By the end of Friday I had read and heard more justifications for naked aggression than I would want to read in a year, let alone a day. Some took to Twitter to blame the  protesters, saying they were responsible for the violence because they had engaged in direct action.           

Our society’s distorted attitudes to violence mean that we confuse violence with conflict and peace with conformity. The protesters were engaged in conflict, not violence. Nonviolent conflict is not easy. It not only excludes physical attacks but rejects verbal abuse and personal hatred. It targets systems rather than individuals.

Those of us who engage in nonviolent direct action hope ultimately for reconciliation with others, but we will never be reconciled with the unjust structures of militarism, capitalism and racism. We seek to recognise our own faults, and our own complicity in the injustices we resist. It is all too easy to overlook that part, and I admit that I forget it far too often.

The violence of the powerful is the norm. It is the means by which conflict is swept under the carpet and the status quo made to appear natural and uncontroversial. The nonviolence of resisters is denounced as a threat to safety and public order.

People who speak about a problem are often portrayed, wrongly, as having caused the problem. You will be familiar with this process if you have ever raised a concern with your boss, only to be treated as if you are the problem.

Nonviolent activism draws attention to conflicts that already exist.
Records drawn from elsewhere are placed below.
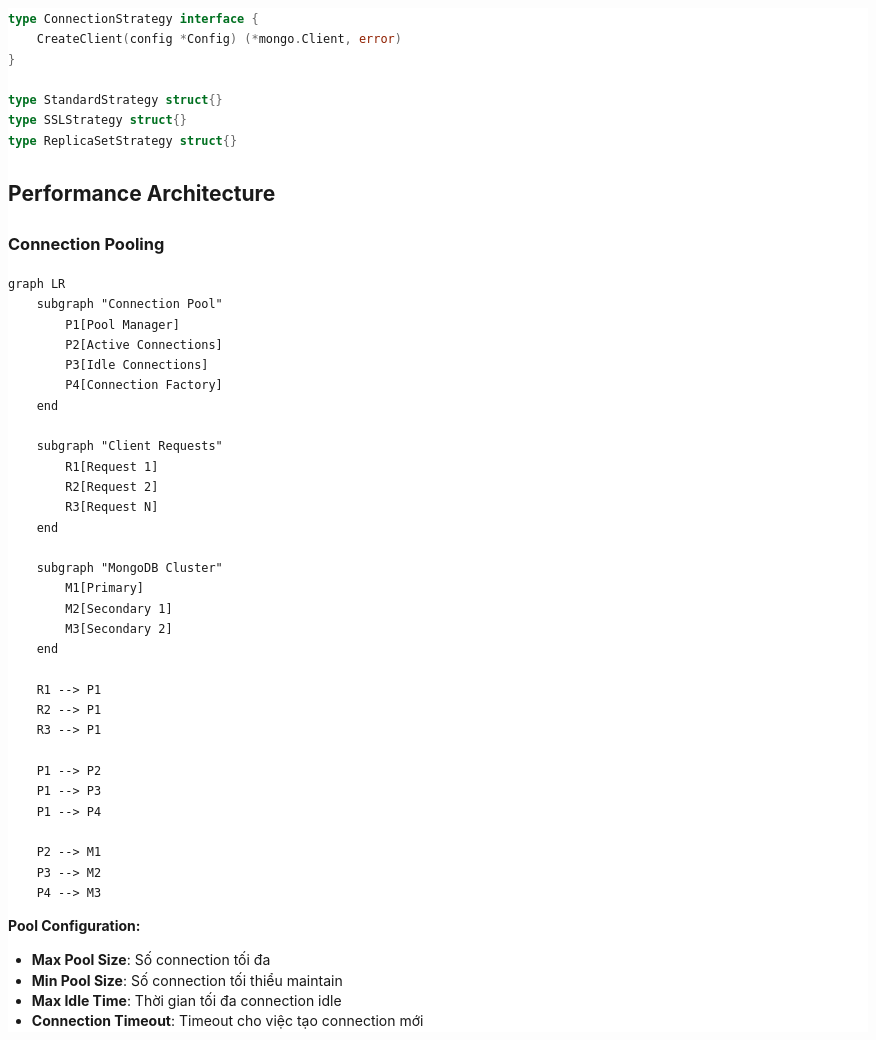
 ```go
type ConnectionStrategy interface {
    CreateClient(config *Config) (*mongo.Client, error)
}

type StandardStrategy struct{}
type SSLStrategy struct{}
type ReplicaSetStrategy struct{}
```

## Performance Architecture

### Connection Pooling

```mermaid
graph LR
    subgraph "Connection Pool"
        P1[Pool Manager]
        P2[Active Connections]
        P3[Idle Connections]
        P4[Connection Factory]
    end
    
    subgraph "Client Requests"
        R1[Request 1]
        R2[Request 2]
        R3[Request N]
    end
    
    subgraph "MongoDB Cluster"
        M1[Primary]
        M2[Secondary 1]
        M3[Secondary 2]
    end
    
    R1 --> P1
    R2 --> P1
    R3 --> P1
    
    P1 --> P2
    P1 --> P3
    P1 --> P4
    
    P2 --> M1
    P3 --> M2
    P4 --> M3
```

**Pool Configuration:**
- **Max Pool Size**: Số connection tối đa
- **Min Pool Size**: Số connection tối thiểu maintain
- **Max Idle Time**: Thời gian tối đa connection idle
- **Connection Timeout**: Timeout cho việc tạo connection mới
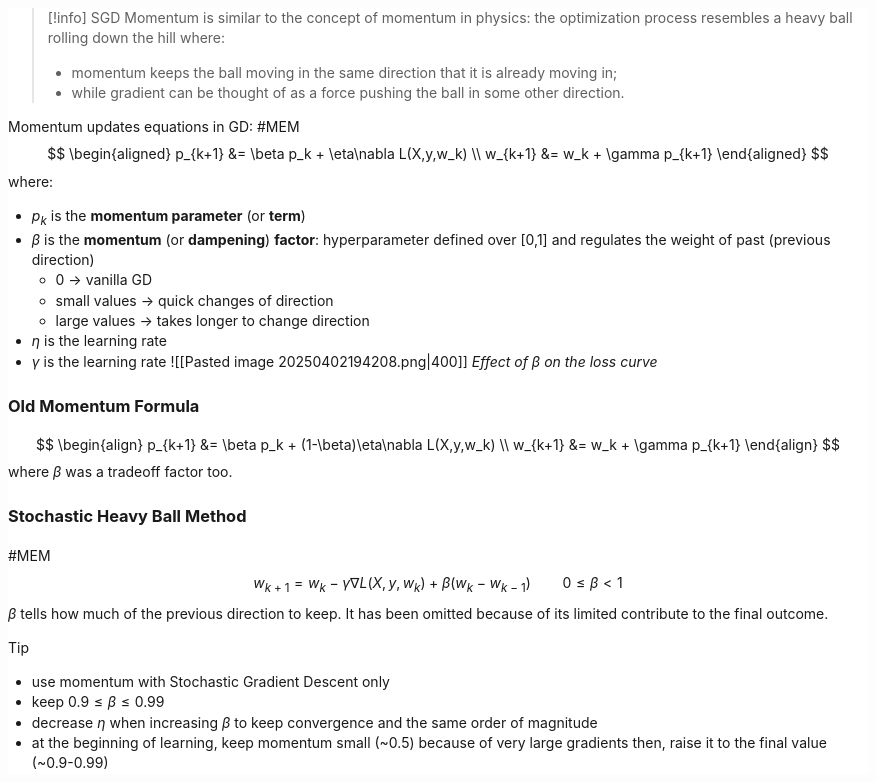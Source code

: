 > [!info]
> SGD Momentum is similar to the concept of momentum in physics: the optimization process resembles a heavy ball rolling down the hill where:
> - momentum keeps the ball moving in the same direction that it is already moving in;
> - while gradient can be thought of as a force pushing the ball in some other direction.

Momentum updates equations in GD:
#MEM 
$$
\begin{aligned}
p_{k+1} &= \beta p_k + \eta\nabla L(X,y,w_k) \\
w_{k+1} &= w_k + \gamma p_{k+1}
\end{aligned}
$$
where:
- $p_k$ is the **momentum parameter** (or **term**)
- $\beta$ is the **momentum** (or **dampening**) **factor**: hyperparameter defined over \[0,1] and regulates the weight of past (previous direction)
    - 0 → vanilla GD
    - small values → quick changes of direction
    - large values → takes longer to change direction
- $\eta$ is the learning rate
- $\gamma$ is the learning rate
![[Pasted image 20250402194208.png|400]]
*Effect of $\beta$ on the loss curve*
### Old Momentum Formula
$$
\begin{align}
p_{k+1} &= \beta p_k + (1-\beta)\eta\nabla L(X,y,w_k) \\
w_{k+1} &= w_k + \gamma p_{k+1}
\end{align}
$$
where $\beta$ was a tradeoff factor too.
### Stochastic Heavy Ball Method
#MEM 
$$
w_{k+1}=w_k-\gamma\nabla L(X,y,w_k)+\beta(w_k-w_{k-1}) 
\qquad
0\le\beta<1
$$
$\beta$ tells how much of the previous direction to keep.
It has been omitted because of its limited contribute to the final outcome.

> [!tip]
> - use momentum with Stochastic Gradient Descent only
> - keep $0.9\le\beta\le0.99$
> - decrease $\eta$ when increasing $\beta$ to keep convergence and the same order of magnitude
> - at the beginning of learning, keep momentum small (~0.5) because of very large gradients then, raise it to the final value (~0.9-0.99)
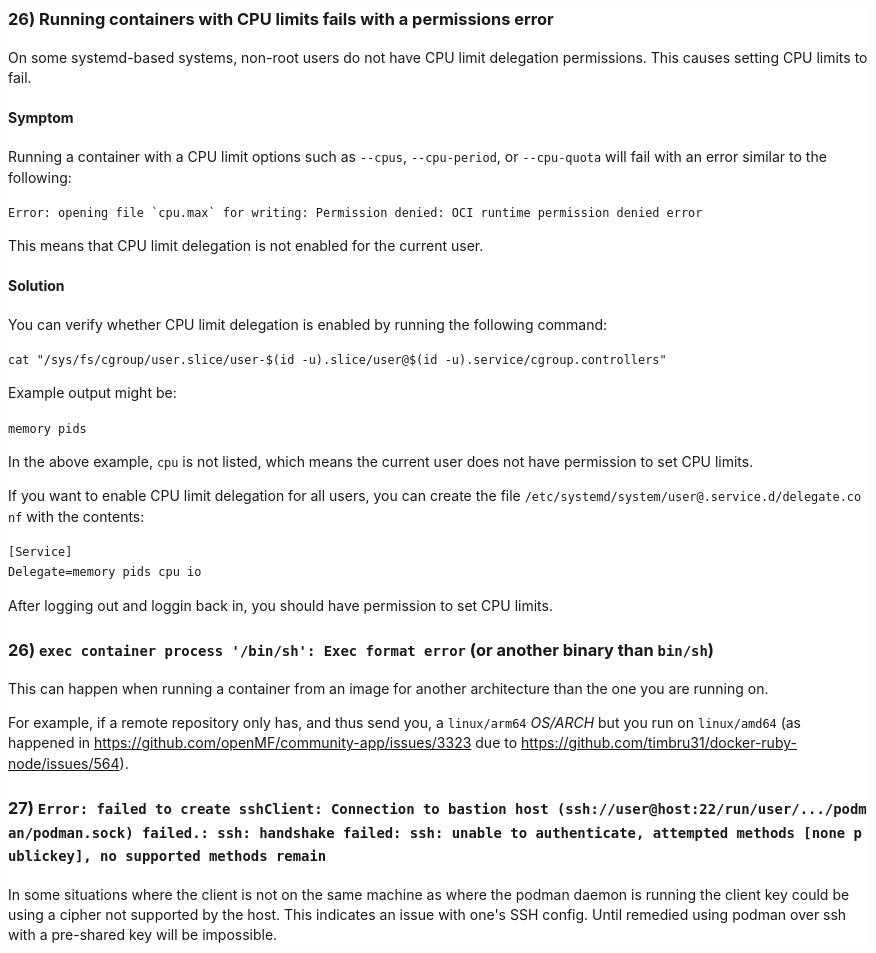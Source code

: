 ### 26) Running containers with CPU limits fails with a permissions error

On some systemd-based systems, non-root users do not have CPU limit delegation
permissions. This causes setting CPU limits to fail.

#### Symptom

Running a container with a CPU limit options such as `--cpus`, `--cpu-period`,
or `--cpu-quota` will fail with an error similar to the following:

    Error: opening file `cpu.max` for writing: Permission denied: OCI runtime permission denied error

This means that CPU limit delegation is not enabled for the current user.

#### Solution

You can verify whether CPU limit delegation is enabled by running the following command:

    cat "/sys/fs/cgroup/user.slice/user-$(id -u).slice/user@$(id -u).service/cgroup.controllers"

Example output might be:

    memory pids

In the above example, `cpu` is not listed, which means the current user does
not have permission to set CPU limits.

If you want to enable CPU limit delegation for all users, you can create the
file `/etc/systemd/system/user@.service.d/delegate.conf` with the contents:

    [Service]
    Delegate=memory pids cpu io

After logging out and loggin back in, you should have permission to set CPU
limits.

### 26) `exec container process '/bin/sh': Exec format error` (or another binary than `bin/sh`)

This can happen when running a container from an image for another architecture than the one you are running on.

For example, if a remote repository only has, and thus send you, a `linux/arm64` _OS/ARCH_ but you run on `linux/amd64` (as happened in https://github.com/openMF/community-app/issues/3323 due to https://github.com/timbru31/docker-ruby-node/issues/564).

### 27) `Error: failed to create sshClient: Connection to bastion host (ssh://user@host:22/run/user/.../podman/podman.sock) failed.: ssh: handshake failed: ssh: unable to authenticate, attempted methods [none publickey], no supported methods remain`

In some situations where the client is not on the same machine as where the podman daemon is running the client key could be using a cipher not supported by the host. This indicates an issue with one's SSH config. Until remedied using podman over ssh
with a pre-shared key will be impossible.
As Martin Luther King put it: “Nonviolent direct action seeks to create such a crisis and foster such a tension that a community which has constantly refused to negotiate is forced to confront the issue. It seeks so to dramatise the issue that it can no longer be ignored.”

So nonviolent activism can at times be disruptive, uncomfortable and even illegal. At other times, it includes entirely lawful demonstrations and election campaigns. Either way, it involves conflict, not violence. It is condemned by those who cannot distinguish the two, or who think that morality lies in order rather than in justice.

A friend of mine recently surprised a police officer who told him not to walk down a particular street. When he politely but firmly challenged the policeman, the officer pointed out that my friend was wearing a pacifist badge. “Yes,” he replied, “And pacifists don’t let ourselves be pushed around.”

At the Peace Pledge Union we emphasise that pacifism is not about avoiding conflict. To be a pacifist is to be in conflict with dominant values and those who hold the most power in the world.

Sometimes people tell me that they “don’t believe in activism”. Were it not for activism, such people would have no right to vote, free healthcare, sick pay or religious liberty. Their children would be working 12-hour shifts in factories. We have our rights  because our ancestors struggled for them, often in the face of violence from the rich and powerful.

Progress comes from below, not above. It comes through means that match with the ends we seek. We will not defeat poverty, war and climate change through violence. Nor will we do so by asking the likes of Mark Field to throw us a few crumbs from the table. We need to disturb their dinners.

Symon Hill is Campaigns Manager of the Peace Pledge Union. He also teaches history for the Workers’ Educational Association.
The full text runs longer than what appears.